§ **Exercise**: Starting with the first line of the material, reproduce exactly each line up to and including the one that contains "links, and more.", leaving out every picture.

§ **Dataset entries**:
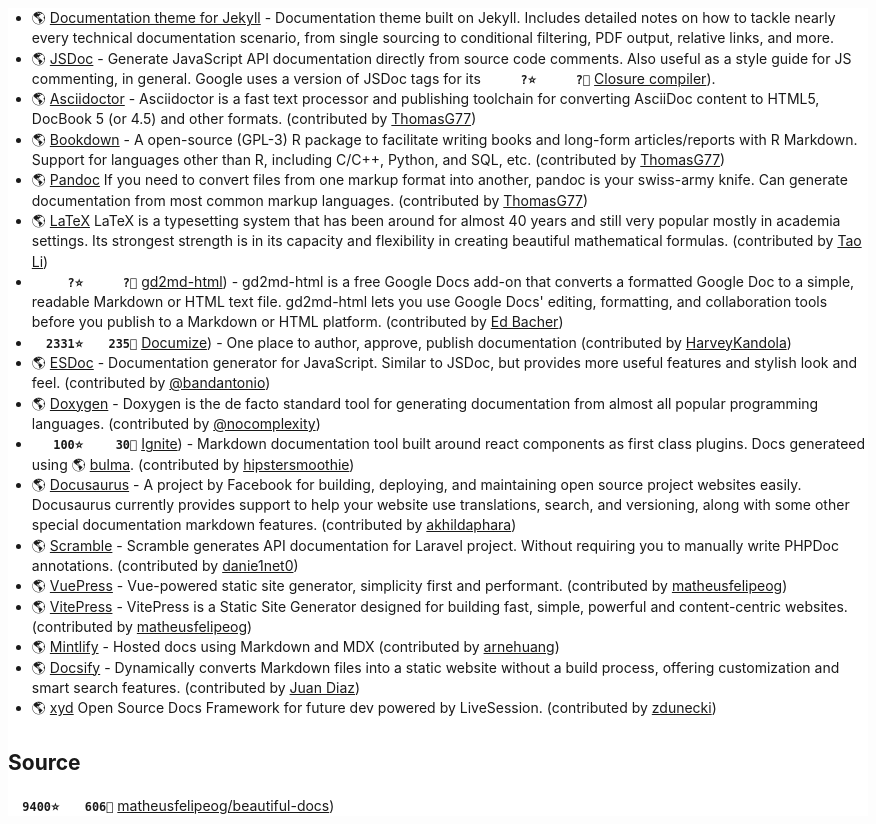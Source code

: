 * 🌎 [Documentation theme for Jekyll](idratherbewriting.com/documentation-theme-jekyll/) - Documentation theme built on Jekyll. Includes detailed notes on how to tackle nearly every technical documentation scenario, from single sourcing to conditional filtering, PDF output, relative links, and more.
* 🌎 [JSDoc](jsdoc.app/) - Generate JavaScript API documentation directly from source code comments. Also useful as a style guide for JS commenting, in general. Google uses a version of JSDoc tags for its <b><code>&nbsp;&nbsp;&nbsp;&nbsp;&nbsp;?⭐</code></b> <b><code>&nbsp;&nbsp;&nbsp;&nbsp;&nbsp;?🍴</code></b> [Closure compiler](https://github.com/google/closure-compiler/wiki/Annotating-JavaScript-for-the-Closure-Compiler)).
* 🌎 [Asciidoctor](asciidoctor.org/) - Asciidoctor is a fast text processor and publishing toolchain for converting AsciiDoc content to HTML5, DocBook 5 (or 4.5) and other formats. (contributed by [ThomasG77](https://github.com/ThomasG77))
* 🌎 [Bookdown](bookdown.org/) - A open-source (GPL-3) R package to facilitate writing books and long-form articles/reports with R Markdown. Support for languages other than R, including C/C++, Python, and SQL, etc. (contributed by [ThomasG77](https://github.com/ThomasG77))
* 🌎 [Pandoc](pandoc.org/) If you need to convert files from one markup format into another, pandoc is your swiss-army knife. Can generate documentation from most common markup languages. (contributed by [ThomasG77](https://github.com/ThomasG77))
* 🌎 [LaTeX](www.latex-project.org/) LaTeX is a typesetting system that has been around for almost 40 years and still very popular mostly in academia settings. Its strongest strength is in its capacity and flexibility in creating beautiful mathematical formulas. (contributed by [Tao Li](https://github.com/taolicd))
* <b><code>&nbsp;&nbsp;&nbsp;&nbsp;&nbsp;?⭐</code></b> <b><code>&nbsp;&nbsp;&nbsp;&nbsp;&nbsp;?🍴</code></b> [gd2md-html](https://github.com/evbacher/gd2md-html/wiki)) - gd2md-html is a free Google Docs add-on that converts a formatted Google Doc to a simple, readable Markdown or HTML text file. gd2md-html lets you use Google Docs' editing, formatting, and collaboration tools before you publish to a Markdown or HTML platform. (contributed by [Ed Bacher](https://github.com/evbacher))
* <b><code>&nbsp;&nbsp;2331⭐</code></b> <b><code>&nbsp;&nbsp;&nbsp;235🍴</code></b> [Documize](https://github.com/documize/community)) - One place to author, approve, publish documentation (contributed by [HarveyKandola](https://github.com/HarveyKandola))
* 🌎 [ESDoc](esdoc.org/) - Documentation generator for JavaScript. Similar to JSDoc, but provides more useful features and stylish look and feel. (contributed by [@bandantonio](https://github.com/bandantonio))
* 🌎 [Doxygen](www.doxygen.nl/) - Doxygen is the de facto standard tool for generating documentation from almost all popular programming languages. (contributed by [@nocomplexity](https://github.com/nocomplexity))
* <b><code>&nbsp;&nbsp;&nbsp;100⭐</code></b> <b><code>&nbsp;&nbsp;&nbsp;&nbsp;30🍴</code></b> [Ignite](https://github.com/intuit/Ignite)) - Markdown documentation tool built around react components as first class plugins. Docs generateed using 🌎 [bulma](bulma.io/). (contributed by [hipstersmoothie](https://github.com/hipstersmoothie))
* 🌎 [Docusaurus](docusaurus.io/) - A project by Facebook for building, deploying, and maintaining open source project websites easily. Docusaurus currently provides support to help your website use translations, search, and versioning, along with some other special documentation markdown features. (contributed by [akhildaphara](https://github.com/akhildaphara))
* 🌎 [Scramble](scramble.dedoc.co/) - Scramble generates API documentation for Laravel project. Without requiring you to manually write PHPDoc annotations. (contributed by [danie1net0](https://github.com/danie1net0))
* 🌎 [VuePress](vuepress.vuejs.org) - Vue-powered static site generator, simplicity first and performant. (contributed by [matheusfelipeog](https://github.com/matheusfelipeog))
* 🌎 [VitePress](vitepress.dev/) - VitePress is a Static Site Generator designed for building fast, simple, powerful and content-centric websites. (contributed by [matheusfelipeog](https://github.com/matheusfelipeog))
* 🌎 [Mintlify](mintlify.com/) - Hosted docs using Markdown and MDX (contributed by [arnehuang](https://github.com/arnehuang))
* 🌎 [Docsify](docsify.js.org/) - Dynamically converts Markdown files into a static website without a build process, offering customization and smart search features. (contributed by [Juan Diaz](https://github.com/JuanPabloDiaz))
* 🌎 [xyd](xyd.dev) Open Source Docs Framework for future dev powered by LiveSession. (contributed by [zdunecki](https://github.com/zdunecki))

## Source
<b><code>&nbsp;&nbsp;9400⭐</code></b> <b><code>&nbsp;&nbsp;&nbsp;606🍴</code></b> [matheusfelipeog/beautiful-docs](https://github.com/matheusfelipeog/beautiful-docs))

§ **Answer area**:
Source code

: * 🌎 [Documentation theme for Jekyll](idratherbewriting.com/documentation-theme-jekyll/) - Documentation theme built on Jekyll. Includes detailed notes on how to tackle nearly every technical documentation scenario, from single sourcing to conditional filtering, PDF output, relative links, and more.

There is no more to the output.